Editorial: Farm Recessions Leave Permanent Scars on Rural Communities

For communities that depend on agriculture as their primary economic engine, the recession is not defined by headlines on Wall Street. It is defined by the quiet disappearance of the businesses that once processed, serviced, and supported the crop.

LUBBOCK, TEXAS (RFD NEWS) — In West Texas cotton country, a farm recession does not begin with a stock market crash. It begins with a gin that does not open.

The Texas High Plains near Lubbock produces roughly 66 percent of the state’s cotton, making it the backbone of the state’s top cash crop. Cotton generates more than $1.6 billion in direct farm receipts and contributes more than $5 billion to the state’s economy. From 2020 through 2022, Texas averaged nearly 5.2 million bales annually.

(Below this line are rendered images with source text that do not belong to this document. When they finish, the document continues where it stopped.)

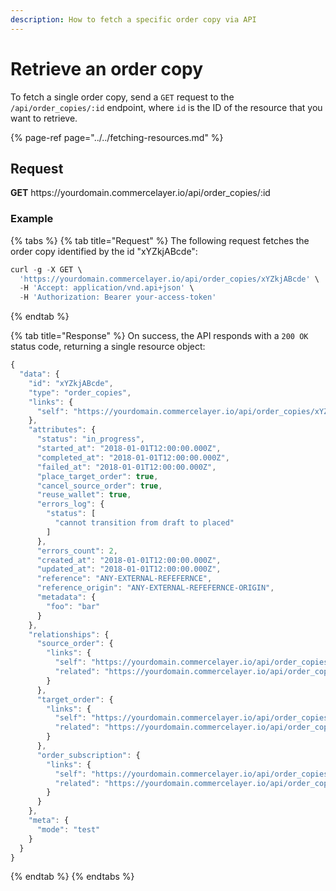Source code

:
 ```yaml
---
description: How to fetch a specific order copy via API
---
```


# Retrieve an order copy

To fetch a single order copy, send a `GET` request to the `/api/order_copies/:id` endpoint, where `id` is the ID of the resource that you want to retrieve.

{% page-ref page="../../fetching-resources.md" %}

## Request

**GET** https://<i></i>yourdomain.commercelayer.io/api/order_copies/:id

### **Example**

{% tabs %}
{% tab title="Request" %}
The following request fetches the order copy identified by the id "xYZkjABcde":

```javascript
curl -g -X GET \
  'https://yourdomain.commercelayer.io/api/order_copies/xYZkjABcde' \
  -H 'Accept: application/vnd.api+json' \
  -H 'Authorization: Bearer your-access-token'
```
{% endtab %}

{% tab title="Response" %}
On success, the API responds with a `200 OK` status code, returning a single resource object:

```javascript
{
  "data": {
    "id": "xYZkjABcde",
    "type": "order_copies",
    "links": {
      "self": "https://yourdomain.commercelayer.io/api/order_copies/xYZkjABcde"
    },
    "attributes": {
      "status": "in_progress",
      "started_at": "2018-01-01T12:00:00.000Z",
      "completed_at": "2018-01-01T12:00:00.000Z",
      "failed_at": "2018-01-01T12:00:00.000Z",
      "place_target_order": true,
      "cancel_source_order": true,
      "reuse_wallet": true,
      "errors_log": {
        "status": [
          "cannot transition from draft to placed"
        ]
      },
      "errors_count": 2,
      "created_at": "2018-01-01T12:00:00.000Z",
      "updated_at": "2018-01-01T12:00:00.000Z",
      "reference": "ANY-EXTERNAL-REFEFERNCE",
      "reference_origin": "ANY-EXTERNAL-REFEFERNCE-ORIGIN",
      "metadata": {
        "foo": "bar"
      }
    },
    "relationships": {
      "source_order": {
        "links": {
          "self": "https://yourdomain.commercelayer.io/api/order_copies/xYZkjABcde/relationships/source_order",
          "related": "https://yourdomain.commercelayer.io/api/order_copies/xYZkjABcde/source_order"
        }
      },
      "target_order": {
        "links": {
          "self": "https://yourdomain.commercelayer.io/api/order_copies/xYZkjABcde/relationships/target_order",
          "related": "https://yourdomain.commercelayer.io/api/order_copies/xYZkjABcde/target_order"
        }
      },
      "order_subscription": {
        "links": {
          "self": "https://yourdomain.commercelayer.io/api/order_copies/xYZkjABcde/relationships/order_subscription",
          "related": "https://yourdomain.commercelayer.io/api/order_copies/xYZkjABcde/order_subscription"
        }
      }
    },
    "meta": {
      "mode": "test"
    }
  }
}
```
{% endtab %}
{% endtabs %}

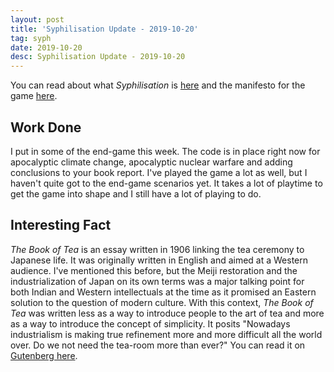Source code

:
 ```yaml
---
layout: post
title: 'Syphilisation Update - 2019-10-20'
tag: syph
date: 2019-10-20
desc: Syphilisation Update - 2019-10-20
---
```



You can read about what *Syphilisation* is [here](/blog/syph/announce) and the manifesto for the game [here](/blog/syph/manifesto).

## Work Done

I put in some of the end-game this week. The code is in place right now for apocalyptic climate change, apocalyptic nuclear warfare and adding conclusions to your book report. I've played the game a lot as well, but I haven't quite got to the end-game scenarios yet. It takes a lot of playtime to get the game into shape and I still have a lot of playing to do.

## Interesting Fact

*The Book of Tea* is an essay written in 1906 linking the tea ceremony to Japanese life. It was originally written in English and aimed at a Western audience. I've mentioned this before, but the Meiji restoration and the industrialization of Japan on its own terms was a major talking point for both Indian and Western intellectuals at the time as it promised an Eastern solution to the question of modern culture. With this context, *The Book of Tea* was written less as a way to introduce people to the art of tea and more as a way to introduce the concept of simplicity. It posits "Nowadays industrialism is making true refinement more and more difficult all the world over. Do we not need the tea-room more than ever?" You can read it on [Gutenberg here](http://www.gutenberg.org/ebooks/769).

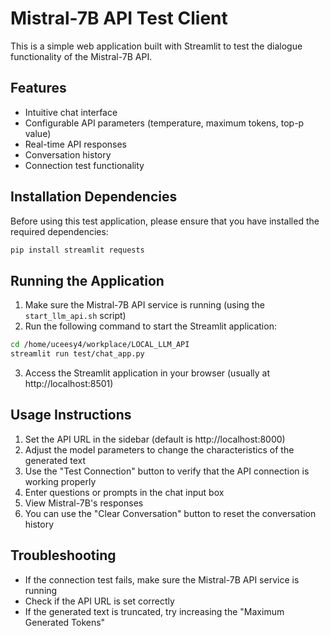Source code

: # Mistral-7B API Test Client

This is a simple web application built with Streamlit to test the dialogue functionality of the Mistral-7B API.

## Features

- Intuitive chat interface
- Configurable API parameters (temperature, maximum tokens, top-p value)
- Real-time API responses
- Conversation history
- Connection test functionality

## Installation Dependencies

Before using this test application, please ensure that you have installed the required dependencies:

```bash
pip install streamlit requests
```

## Running the Application

1. Make sure the Mistral-7B API service is running (using the `start_llm_api.sh` script)
2. Run the following command to start the Streamlit application:

```bash
cd /home/uceesy4/workplace/LOCAL_LLM_API
streamlit run test/chat_app.py
```

3. Access the Streamlit application in your browser (usually at http://localhost:8501)

## Usage Instructions

1. Set the API URL in the sidebar (default is http://localhost:8000)
2. Adjust the model parameters to change the characteristics of the generated text
3. Use the "Test Connection" button to verify that the API connection is working properly
4. Enter questions or prompts in the chat input box
5. View Mistral-7B's responses
6. You can use the "Clear Conversation" button to reset the conversation history

## Troubleshooting

- If the connection test fails, make sure the Mistral-7B API service is running
- Check if the API URL is set correctly
- If the generated text is truncated, try increasing the "Maximum Generated Tokens"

Then came drought and volatility.

In 2022, extreme drought forced producers to abandon nearly 74 percent of planted acres, driving production to the lowest levels seen in decades. Final 2023 upland production was estimated at 2.7 million 480-pound bales — down 12 percent from the previous year. Production recovered to around 4 million bales in 2024, but that remains well below the earlier three-year average.

That kind of swing is difficult for the infrastructure to absorb.

Cotton gins, equipment dealers, irrigation companies, and trucking firms are built around steady throughput. Their costs — power, insurance, labor, maintenance — do not fall simply because bale counts do. When production declines or margins tighten, fixed costs are spread across fewer bales. Per-unit costs rise. Pressure builds.

Across parts of the High Plains, that pressure is now visible. In Parmer County, one cooperative gin has sold, another is unlikely to reopen, and only one large facility remains. In Motley County, a gin did not operate in 2025 and is reportedly for sale, sending cotton to neighboring counties for processing. In Hale and Lamb counties, cooperatives merged operations and ran a single plant.
The cotton did not disappear. The infrastructure did.

When a gin closes, growers haul farther. Diesel costs increase. Turnaround time lengthens. Seasonal jobs vanish. Local payroll shrinks. Equipment purchases are delayed. Service businesses feel the slowdown. County tax bases soften.

This is what a farm recession looks like on Main Street.

From a national perspective, aggregate farm income numbers may not signal a crisis. Land values in many areas remain firm. Government support programs cushion some of the financial strain. But balance sheets and cash flow are not the same thing.

A producer can have equity in land and still struggle with operating losses. A county can report stable acreage and still lose critical infrastructure. Once a gin closes or a dealership consolidates, reopening is not automatic when prices recover. Skilled labor disperses. Facilities age. Capital requirements grow.

The stress is gradual, not dramatic. It appears as mergers instead of bankruptcies. As “did not open this season” instead of liquidation. As consolidation rather than collapse.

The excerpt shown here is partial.